What you have to do »
With the pictures removed, the data below must be transcribed in full and exactly.

Data provided »
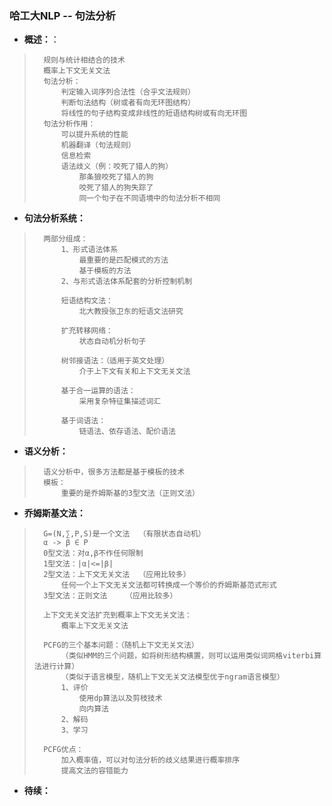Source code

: ### 哈工大NLP -- 句法分析
- **概述：**：
>       规则与统计相结合的技术
>       概率上下文无关文法
>       句法分析：
>           判定输入词序列合法性（合乎文法规则）
>           判断句法结构（树或者有向无环图结构）
>           将线性的句子结构变成非线性的短语结构树或有向无环图
>       句法分析作用：
>           可以提升系统的性能
>           机器翻译（句法规则）
>           信息检索
>           语法歧义（例：咬死了猎人的狗）
>               那条狼咬死了猎人的狗
>               咬死了猎人的狗失踪了
>               同一个句子在不同语境中的句法分析不相同
>
>

- **句法分析系统：**
>       两部分组成：
>           1、形式语法体系
>               最重要的是匹配模式的方法
>               基于模板的方法
>           2、与形式语法体系配套的分析控制机制
>
>           短语结构文法：
>               北大教授张卫东的短语文法研究
>
>           扩充转移网络：
>               状态自动机分析句子
>
>           树邻接语法：（适用于英文处理）
>               介于上下文有关和上下文无关文法
>
>           基于合一运算的语法：
>               采用复杂特征集描述词汇
>
>           基于词语法：
>               链语法、依存语法、配价语法
>
>
>
>
>
>

- **语义分析：**
>       语义分析中，很多方法都是基于模板的技术
>       模板：
>           重要的是乔姆斯基的3型文法（正则文法）
>


- **乔姆斯基文法：**
>       G=(N,∑,P,S)是一个文法  （有限状态自动机）
>       α -> β ∈ P
>       0型文法：对α,β不作任何限制
>       1型文法：|α|<=|β|
>       2型文法：上下文无关文法  （应用比较多）
>           任何一个上下文无关文法都可转换成一个等价的乔姆斯基范式形式
>       3型文法：正则文法    （应用比较多）
>
>       上下文无关文法扩充到概率上下文无关文法：
>           概率上下文无关文法
>
>       PCFG的三个基本问题：（随机上下文无关文法）
>           （类似HMM的三个问题，如将树形结构横置，则可以运用类似词网格viterbi算法进行计算）
>           （类似于语言模型，随机上下文无关文法模型优于ngram语言模型）
>           1、评价
>               使用dp算法以及剪枝技术
>               向内算法
>           2、解码
>           3、学习
>
>       PCFG优点：
>           加入概率值，可以对句法分析的歧义结果进行概率排序
>           提高文法的容错能力
>
>
>
>
>

- **待续：**
>
>
>
>
>
>
>
>
>
>
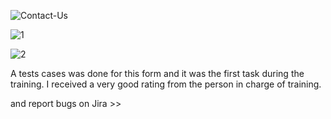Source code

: ![Contact-Us](https://github.com/user-attachments/assets/ad9dfc67-25ca-4b52-a198-7fd9202a11f4) 

![1](https://github.com/user-attachments/assets/2372c1c3-59dd-4170-a834-417d42a4e6c8)

![2](https://github.com/user-attachments/assets/afc48f12-6a49-4009-b49d-8c35dd712909)


A tests cases was done for this form and it was the first task during the training. I received a very good rating from the person in charge of training. 


and report bugs on Jira  >>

Result for this task »
Source code

: ### 哈工大NLP -- 句法分析
- **概述：**：
>       规则与统计相结合的技术
>       概率上下文无关文法
>       句法分析：
>           判定输入词序列合法性（合乎文法规则）
>           判断句法结构（树或者有向无环图结构）
>           将线性的句子结构变成非线性的短语结构树或有向无环图
>       句法分析作用：
>           可以提升系统的性能
>           机器翻译（句法规则）
>           信息检索
>           语法歧义（例：咬死了猎人的狗）
>               那条狼咬死了猎人的狗
>               咬死了猎人的狗失踪了
>               同一个句子在不同语境中的句法分析不相同
>
>

- **句法分析系统：**
>       两部分组成：
>           1、形式语法体系
>               最重要的是匹配模式的方法
>               基于模板的方法
>           2、与形式语法体系配套的分析控制机制
>
>           短语结构文法：
>               北大教授张卫东的短语文法研究
>
>           扩充转移网络：
>               状态自动机分析句子
>
>           树邻接语法：（适用于英文处理）
>               介于上下文有关和上下文无关文法
>
>           基于合一运算的语法：
>               采用复杂特征集描述词汇
>
>           基于词语法：
>               链语法、依存语法、配价语法
>
>
>
>
>
>

- **语义分析：**
>       语义分析中，很多方法都是基于模板的技术
>       模板：
>           重要的是乔姆斯基的3型文法（正则文法）
>


- **乔姆斯基文法：**
>       G=(N,∑,P,S)是一个文法  （有限状态自动机）
>       α -> β ∈ P
>       0型文法：对α,β不作任何限制
>       1型文法：|α|<=|β|
>       2型文法：上下文无关文法  （应用比较多）
>           任何一个上下文无关文法都可转换成一个等价的乔姆斯基范式形式
>       3型文法：正则文法    （应用比较多）
>
>       上下文无关文法扩充到概率上下文无关文法：
>           概率上下文无关文法
>
>       PCFG的三个基本问题：（随机上下文无关文法）
>           （类似HMM的三个问题，如将树形结构横置，则可以运用类似词网格viterbi算法进行计算）
>           （类似于语言模型，随机上下文无关文法模型优于ngram语言模型）
>           1、评价
>               使用dp算法以及剪枝技术
>               向内算法
>           2、解码
>           3、学习
>
>       PCFG优点：
>           加入概率值，可以对句法分析的歧义结果进行概率排序
>           提高文法的容错能力
>
>
>
>
>

- **待续：**
>
>
>
>
>
>
>
>
>
>
Source code

: ![Contact-Us](https://github.com/user-attachments/assets/ad9dfc67-25ca-4b52-a198-7fd9202a11f4) 

![1](https://github.com/user-attachments/assets/2372c1c3-59dd-4170-a834-417d42a4e6c8)

![2](https://github.com/user-attachments/assets/afc48f12-6a49-4009-b49d-8c35dd712909)


A tests cases was done for this form and it was the first task during the training. I received a very good rating from the person in charge of training. 


and report bugs on Jira  >>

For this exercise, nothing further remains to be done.